Director: Kabir Khan
Cast: Salman Khan, Sohail Khan, Om Puri, Matin Rey Tangu, Mohammad Zeeshan Ayub, Zhu Zhu
Emotion is a tricky thing in cinema. If it lacks in the film, the movie becomes ineffective and if it is added excessively, the result is still the same, ineffective. The idea is to keep it in check. That’s what Kabir Khan failed to do in Tubelight; it is too high in emotions but empty in story.
I seriously appreciate Salman Khan’s efforts to portray a character he has not yet done and away from his typical macho action hero but the script and direction don’t help him here. Salman as Laxman Bisht is a slow learner and since childhood, he is being teased for it except his younger brother Bharat (Sohail Khan) who loves him very much. Bharat is the only one who believes and respects Laxman and their brotherly love for each other is well known.
Things change when India-China war emerges and Bharat enrolls to fight for his country. Laxman decides to end the war and bring his brother back with a ton of self-belief and some learned ideologies. Will he succeed? Will his beliefs deliver?
The concept of a man trying to change things solely on his beliefs seems fine but the screenplay is weakly written for characters and even the execution by Kabir Khan is dull. Some initial humor about Laxman’s character and then the movie just keeps dragging with silly punches without actual contribution to the plot. Laxman suffering the separation from his brother, his bonding with the little kid and the involvement of villagers in all these are hardly engaging.
Image Source: Salman Khan Films
The war itself is poorly shot. The brutality of it and bloodshed don’t raise any thrill. Sure, war was not the focus but it was relevant to Laxman’s character.

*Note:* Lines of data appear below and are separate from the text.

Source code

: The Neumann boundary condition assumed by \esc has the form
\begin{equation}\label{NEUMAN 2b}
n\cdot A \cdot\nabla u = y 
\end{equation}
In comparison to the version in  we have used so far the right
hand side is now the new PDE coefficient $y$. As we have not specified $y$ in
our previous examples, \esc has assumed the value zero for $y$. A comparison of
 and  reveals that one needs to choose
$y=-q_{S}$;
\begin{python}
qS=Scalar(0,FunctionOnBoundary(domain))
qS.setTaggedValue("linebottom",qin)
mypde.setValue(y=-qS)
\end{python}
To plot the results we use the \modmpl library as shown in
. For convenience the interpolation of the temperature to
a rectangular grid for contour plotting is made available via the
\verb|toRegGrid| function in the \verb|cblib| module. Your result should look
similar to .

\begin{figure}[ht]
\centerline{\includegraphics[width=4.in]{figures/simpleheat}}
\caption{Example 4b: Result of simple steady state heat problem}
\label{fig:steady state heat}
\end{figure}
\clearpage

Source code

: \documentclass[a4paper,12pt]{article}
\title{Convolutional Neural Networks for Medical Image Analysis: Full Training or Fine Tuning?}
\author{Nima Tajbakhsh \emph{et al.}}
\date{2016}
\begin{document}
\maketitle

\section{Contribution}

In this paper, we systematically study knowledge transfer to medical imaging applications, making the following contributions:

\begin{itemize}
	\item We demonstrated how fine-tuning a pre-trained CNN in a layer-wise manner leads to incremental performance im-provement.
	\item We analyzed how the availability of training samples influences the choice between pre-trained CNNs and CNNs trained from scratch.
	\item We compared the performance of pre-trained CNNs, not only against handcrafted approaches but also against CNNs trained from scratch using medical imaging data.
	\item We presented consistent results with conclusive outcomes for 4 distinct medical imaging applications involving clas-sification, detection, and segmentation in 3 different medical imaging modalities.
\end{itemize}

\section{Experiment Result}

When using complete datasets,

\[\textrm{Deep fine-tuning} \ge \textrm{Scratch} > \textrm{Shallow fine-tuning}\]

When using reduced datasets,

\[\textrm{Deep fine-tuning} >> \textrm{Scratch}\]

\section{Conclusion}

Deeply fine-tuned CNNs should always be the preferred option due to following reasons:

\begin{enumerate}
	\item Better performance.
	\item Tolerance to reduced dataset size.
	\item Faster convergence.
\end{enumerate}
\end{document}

Even the scenes of Army chief forgetting about the seriousness of war and trying to have conversation with Laxman seem unbelievable.
Kabir Khan’s direction should have been better than this. The film is shot beautifully but without the substance, it was never going to work. The core connection between the emotions, war and most importantly, hope and self-belief was absent. The dialogues don’t amuse nor inspire and the story keeps going on and on. Tubelight would have worked well had Kabir kept it simple. There were more than necessary scenes of Laxman crying which after a while feel unbearable. So, overall, this is a very weak storytelling. The angle of Laxman-Bharat’s brotherly love is not enticing.
Salman Khan has given a good performance as a slow leaner but he can do much better. His expressions are funny and emotional but there are few scenarios where his emotional act becomes tedious. Sometimes, more than slow learner, he seems like confused in those expressions. Sohail Khan doesn’t have much to do but he excels in it. Always caring for his brother and then his fight for the country, he makes a strong case for a responsible man.
Matin Ray Tangu and Om Puri are a delight. Om Puri delivers a respectable role and his teachings to Laxman amidst the difficulties are wise. Matin is sweet and he seriously adds amazing fun with Salman Khan. Their initial banter and emotional connect are appreciable. I like Mohammad Zeeshan Ayub’s acting. From Jannat, Raees to Tubelight, the guy can enact anything. He adds interesting vibe to the plot.
Tubelight is overly emotional with no content. The film has hardly any memorable moments. Kabir Khan’s direction is the weakest aspect of the film. Salman Khan does a good job but even he can’t save the movie from going downhill.